Professional ratings
Review scores
| Source | Rating |
| AllMusic | Star Half star |
| NME | 6/10 |

==Music and lyrics==
The lyrics to the song "Obey the Cowgod" make a reference to Beefcake the Mighty, bass player for the band Gwar, who taught Green Jellÿ how to make their latex costumes.

==Release==
Along with the popular "Three Little Pigs", the tracks "Electric Harley House (of Love)" and "Anarchy in the U.K." (a parody cover of the song by the Sex Pistols) were also released as singles from Cereal Killer Soundtrack throughout 1993.

===Legal issues and re-release===
Cereal Killer Soundtrack was initially released under the band name of Green Jellö. However, as their fame grew with the release of "Three Little Pigs", Kraft Foods Inc., owner of the Jell-O trademark, claimed that Green Jellÿ were in violation of the trademark, forcing a change of the band's name. As a result, an updated version of Cereal Killer Soundtrack was released bearing the Green Jellÿ name (also changing the name of the last track from "Green Jellö Theme Song" to "Green Jellÿ Theme Song") later in the same year.

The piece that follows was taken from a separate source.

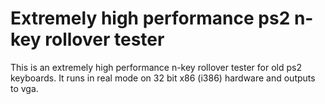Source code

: # Extremely high performance ps2 n-key rollover tester

This is an extremely high performance n-key rollover tester for old ps2 keyboards. It runs in real mode on 32 bit x86 (i386) hardware and outputs to vga.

In 1993, Green Jellÿ was sued by the management of Metallica for partial use of their song "Enter Sandman" in the song "Electric Harley House (of Love)". The bass and rhythm guitars in the solo section of the song play a riff close to that of "Enter Sandman", and even though the band mentions it in lyric immediately after the riff, the band was forced to remove the part from the later CD versions of Cereal Killer and pull the music video from MTV.

==Track listing==

| No. | Title | Writer(s) | Length |
|---|---|---|---|
| 1. | "Obey the Cowgod" |  | 3:10 |
| 2. | "Three Little Pigs" | Green Jellÿ; Levinthal; | 5:54 |
| 3. | "Cereal Killer" (Edit) |  | 3:30 |
| 4. | "Rock-N-Roll Pumpkihn" |  | 2:43 |
| 5. | "Anarchy in the U.K." | Paul Cook; Steve Jones; John Lydon; Glen Matlock; | 3:29 |
| 6. | "Electric Harley House (of Love)" |  | 4:37 |
| 7. | "Trippin' on XTC" |  | 3:42 |
| 8. | "Misadventures of Shitman" |  | 3:08 |
| 9. | "House Me Teenage Rave" |  | 4:30 |
| 10. | "Flight of the Skajaquada" (Edit) |  | 4:00 |
| 11. | "Green Jellÿ Theme Song" |  | 2:15 |
| Total length: |  |  | 40:53 |

== Personnel ==
- Bill Manspeaker (as Moronic Dicktator & Marshall Staxx) – vocals
- Joe Cannizzaro (as Dunderhed) – vocals
- Gary Helsinger (as Hotsy Menshot) – vocals
- Greg Reynard (as Reason Clean) – vocals
- Steven Shenar (as Sven Seven) – guitars
- Michael Bloomquist (as Rootin') – bass
- Joe Russo (as Mother Eucker) – bass
- Danny Carey (as Danny Longlegs) – drums
- Maynard James Keenan – guest voice of Three Little Pigs
- Kymmee O'Donnell (as Sadistica) – art direction, art producer, vocals on "House Me Teenage Rave"
- Caroline Jester (as Jella Tin) – vocals on "House Me Teenage Rave"
- C.J. Buscaglia – guitars, producer
- Lee Hammond – creative director
- Sylvia Massy – producer, engineer, mixing

==Charts==

| Chart (1993) | Peak position |
|---|---|
| Australian Albums (ARIA Charts) | 77 |
| USA The Billboard 200 | 23 |

==Certifications==

| Region | Certification | Certified units/sales |
| Canada (Music Canada) | Gold | 50,000^{^} |
| United States (RIAA) | Gold | 500,000^{^} |
^{^} Shipments figures based on certification alone.